I admit, however, the romance of tobacco. It’s more than just the Hollywood glamour of monochrome swirls on celluloid. Tobacco smoking is a quintessentially American pastime with an ancient pedigree. While the Achaians set fire to Troy the Anasazi were pleasurably smoking the tobacco leaf. While Norman knitters were embroidering the Bayeux Tapestry, Mayan sculptors were carving petroglyph images of pipe-smoking priests. And of course we’re all familiar with the peace pipe’s ritual use among North American tribes, to aid meditation or symbolically seal pacts and alliances. As a descendent of a family with ten generations on this continent and in whose children some measure of Cherokee blood is mixed, tobacco smoking is for me a quiet way of illustrating my personal allegiance to the New World.

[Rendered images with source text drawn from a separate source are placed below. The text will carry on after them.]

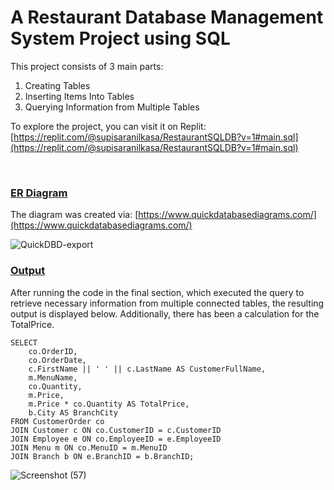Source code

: # A Restaurant Database Management System Project using SQL

This project consists of 3 main parts:
1. Creating Tables
2. Inserting Items Into Tables
3. Querying Information from Multiple Tables

To explore the project, you can visit it on Replit: [https://replit.com/@supisaranilkasa/RestaurantSQLDB?v=1#main.sql](https://replit.com/@supisaranilkasa/RestaurantSQLDB?v=1#main.sql)

<br>

### <ins>ER Diagram</ins>
The diagram was created via: [https://www.quickdatabasediagrams.com/](https://www.quickdatabasediagrams.com/)

![QuickDBD-export](https://github.com/ffasnil/SQL-Restaurant-Database-Management-System-Project/assets/89661712/57a1f8c2-26cb-44a9-873a-46d4e917fb2e)

### <ins>Output</ins>
After running the code in the final section, which executed the query to retrieve necessary information from multiple connected tables, the resulting output is displayed below. Additionally, there has been a calculation for the TotalPrice.

```
SELECT
    co.OrderID,
    co.OrderDate,
    c.FirstName || ' ' || c.LastName AS CustomerFullName,
    m.MenuName,
    co.Quantity,
    m.Price,
    m.Price * co.Quantity AS TotalPrice,
    b.City AS BranchCity
FROM CustomerOrder co
JOIN Customer c ON co.CustomerID = c.CustomerID
JOIN Employee e ON co.EmployeeID = e.EmployeeID
JOIN Menu m ON co.MenuID = m.MenuID
JOIN Branch b ON e.BranchID = b.BranchID;
```
![Screenshot (57)](https://github.com/ffasnil/SQL-Restaurant-Database-Management-System-Project/assets/89661712/51f43a3c-b266-4b04-9310-23366acd76a9)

It wasn’t until smoking was popularized in Europe that it met with any objections. England’s King James I was perhaps the most famous early detractor. He instituted a 4000% tax on tobacco to stamp out the barbaric practice. He considered it, as he wrote in his Counterblaste to Tobacco, a “filthie noveltie,” a custom that was
lothsome to the eye, hatefull to the Nose, harmefull to the braine, dangerous to the Lungs, and in the blacke stinking fume thereof, neerest resembling the horrible Stigian smoke of the pit that is bottomelesse.
Which is about as subtle as most of the anti-smoking rhetoric peddled these days. But despite King James’s prescient estimate of the health dangers of smoking, the prohibitive taxes and the Counterblaste failed. Soon afterward the crown saw its mistake and turned the tobacco trade into a lucrative government monopoly.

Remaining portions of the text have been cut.